ML Git Repositories
On this page
Each FLOps project is associated with precisely one public ML code repository. Multiple users can reuse the same repository, and each user can create various FLOps projects per repository. To use your own ML code in FLOps, you must create a properly structured public Git repository and include a link to it in your project SLA. The repository must fulfill the following structural requirements for this to be possible and straightforward.
The diagram shows additional details of the ML code repositories from the core model. The repository needs a dedicated file that lists all necessary dependencies to train its model.
Why the explicit Dependencies?
Having proper, minimal, and compatible dependencies is crucial for ML and FLOps. Dependencies significantly impact all aspects, from image-building speeds, sizes, deployment times, and more. Minor errors in the provided/used dependencies can break your FLOps project.

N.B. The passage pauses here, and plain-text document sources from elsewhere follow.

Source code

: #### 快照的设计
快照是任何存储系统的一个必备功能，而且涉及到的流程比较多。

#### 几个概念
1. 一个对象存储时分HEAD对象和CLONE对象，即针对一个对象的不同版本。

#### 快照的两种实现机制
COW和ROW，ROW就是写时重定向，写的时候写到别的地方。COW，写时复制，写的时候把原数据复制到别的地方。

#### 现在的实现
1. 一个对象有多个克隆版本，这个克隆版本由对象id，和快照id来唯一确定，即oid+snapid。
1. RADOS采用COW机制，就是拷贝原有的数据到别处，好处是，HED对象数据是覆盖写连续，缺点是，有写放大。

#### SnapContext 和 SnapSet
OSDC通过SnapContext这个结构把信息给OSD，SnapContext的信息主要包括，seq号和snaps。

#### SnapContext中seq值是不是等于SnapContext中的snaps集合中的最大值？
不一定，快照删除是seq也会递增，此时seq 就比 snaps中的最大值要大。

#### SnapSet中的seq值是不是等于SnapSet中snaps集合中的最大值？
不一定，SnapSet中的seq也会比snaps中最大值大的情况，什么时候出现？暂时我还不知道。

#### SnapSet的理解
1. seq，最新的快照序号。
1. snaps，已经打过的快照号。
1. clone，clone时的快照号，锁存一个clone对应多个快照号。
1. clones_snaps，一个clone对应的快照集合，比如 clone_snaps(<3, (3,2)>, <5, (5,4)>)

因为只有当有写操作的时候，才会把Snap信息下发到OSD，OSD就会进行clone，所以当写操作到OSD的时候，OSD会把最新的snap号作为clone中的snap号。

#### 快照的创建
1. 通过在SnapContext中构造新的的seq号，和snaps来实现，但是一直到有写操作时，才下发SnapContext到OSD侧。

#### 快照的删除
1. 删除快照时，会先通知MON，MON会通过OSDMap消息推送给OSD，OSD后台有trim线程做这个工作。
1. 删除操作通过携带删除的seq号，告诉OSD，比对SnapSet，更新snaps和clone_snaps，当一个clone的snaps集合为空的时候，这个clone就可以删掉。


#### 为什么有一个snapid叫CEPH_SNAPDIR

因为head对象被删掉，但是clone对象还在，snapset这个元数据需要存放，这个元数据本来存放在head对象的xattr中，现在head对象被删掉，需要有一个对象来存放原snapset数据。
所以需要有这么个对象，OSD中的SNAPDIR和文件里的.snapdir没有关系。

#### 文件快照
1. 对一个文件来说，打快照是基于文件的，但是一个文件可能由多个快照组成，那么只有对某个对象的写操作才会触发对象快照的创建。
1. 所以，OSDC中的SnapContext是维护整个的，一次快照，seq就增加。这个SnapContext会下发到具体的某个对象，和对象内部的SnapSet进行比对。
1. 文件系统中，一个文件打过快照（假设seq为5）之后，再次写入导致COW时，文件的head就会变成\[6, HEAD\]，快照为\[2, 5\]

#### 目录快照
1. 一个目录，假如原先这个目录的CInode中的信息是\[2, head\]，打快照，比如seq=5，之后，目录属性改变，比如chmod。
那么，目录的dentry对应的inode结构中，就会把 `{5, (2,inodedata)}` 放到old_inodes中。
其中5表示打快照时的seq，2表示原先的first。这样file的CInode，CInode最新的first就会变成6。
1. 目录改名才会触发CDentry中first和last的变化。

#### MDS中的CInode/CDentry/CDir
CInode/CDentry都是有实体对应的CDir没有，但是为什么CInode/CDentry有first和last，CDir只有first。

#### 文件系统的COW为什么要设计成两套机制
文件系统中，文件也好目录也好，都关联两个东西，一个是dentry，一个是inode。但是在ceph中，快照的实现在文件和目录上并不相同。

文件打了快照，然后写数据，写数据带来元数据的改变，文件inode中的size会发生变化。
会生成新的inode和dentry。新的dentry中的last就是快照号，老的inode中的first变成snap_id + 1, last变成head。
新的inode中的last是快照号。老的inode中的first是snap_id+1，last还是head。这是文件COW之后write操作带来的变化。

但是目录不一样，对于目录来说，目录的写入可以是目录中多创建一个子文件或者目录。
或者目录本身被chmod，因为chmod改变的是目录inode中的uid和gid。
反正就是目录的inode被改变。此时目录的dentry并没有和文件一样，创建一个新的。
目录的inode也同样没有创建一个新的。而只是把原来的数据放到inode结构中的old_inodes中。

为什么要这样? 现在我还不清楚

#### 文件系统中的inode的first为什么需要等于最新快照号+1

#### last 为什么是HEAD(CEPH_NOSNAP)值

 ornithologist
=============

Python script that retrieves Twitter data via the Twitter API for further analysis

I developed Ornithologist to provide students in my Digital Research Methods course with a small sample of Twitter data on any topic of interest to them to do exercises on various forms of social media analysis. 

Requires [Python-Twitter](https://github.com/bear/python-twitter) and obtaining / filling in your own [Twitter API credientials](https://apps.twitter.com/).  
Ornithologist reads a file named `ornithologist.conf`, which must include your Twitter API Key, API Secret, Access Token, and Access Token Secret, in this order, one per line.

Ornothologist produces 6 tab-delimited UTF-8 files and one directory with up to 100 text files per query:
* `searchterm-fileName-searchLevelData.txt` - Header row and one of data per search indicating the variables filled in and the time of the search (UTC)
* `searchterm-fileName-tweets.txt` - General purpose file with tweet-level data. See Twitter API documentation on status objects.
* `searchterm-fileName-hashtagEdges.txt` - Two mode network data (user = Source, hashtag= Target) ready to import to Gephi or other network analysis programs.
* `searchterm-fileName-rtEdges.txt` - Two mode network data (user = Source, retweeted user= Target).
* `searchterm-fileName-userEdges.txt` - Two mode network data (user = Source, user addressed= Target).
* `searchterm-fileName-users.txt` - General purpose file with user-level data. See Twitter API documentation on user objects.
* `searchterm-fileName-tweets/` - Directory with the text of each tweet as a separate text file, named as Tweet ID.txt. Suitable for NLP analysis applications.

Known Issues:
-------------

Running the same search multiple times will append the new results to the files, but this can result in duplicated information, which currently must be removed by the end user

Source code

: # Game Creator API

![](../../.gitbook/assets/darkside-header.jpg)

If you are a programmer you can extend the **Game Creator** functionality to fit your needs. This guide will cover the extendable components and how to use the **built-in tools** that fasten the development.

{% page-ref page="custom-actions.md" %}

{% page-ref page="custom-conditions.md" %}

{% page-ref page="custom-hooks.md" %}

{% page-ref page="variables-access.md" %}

Theoretically, it should be possible to extract these requirements dynamically by inspecting the code. However, this is a complex and error-prone endeavor. To avoid issues, you must provide and check these dependencies as part of your ML repository.
We recommend using mlflow’s auto-logging feature to extract those dependencies. For this you can temporarily and effortlessly wrap your code with mlflow and use examplary data to run a single training and evaluation cycle for your ML model.
Always verify if your provided dependency list is correct and in itself compatible. (Even mlflow’s extracted dependencies can be erroneous!)
To help your code to fulfill this necessary structure, please follow these templates:
DataManager Template
from abc import ABC, abstractmethod
from typing import Any, Tuple
class DataManagerTemplate(ABC):
@abstractmethod
def _prepare_data(self) -> Any:
"""Calls the load_ml_data function and does data preprocessing, etc. (optional)
The Learner does not yet have the data from the worker node.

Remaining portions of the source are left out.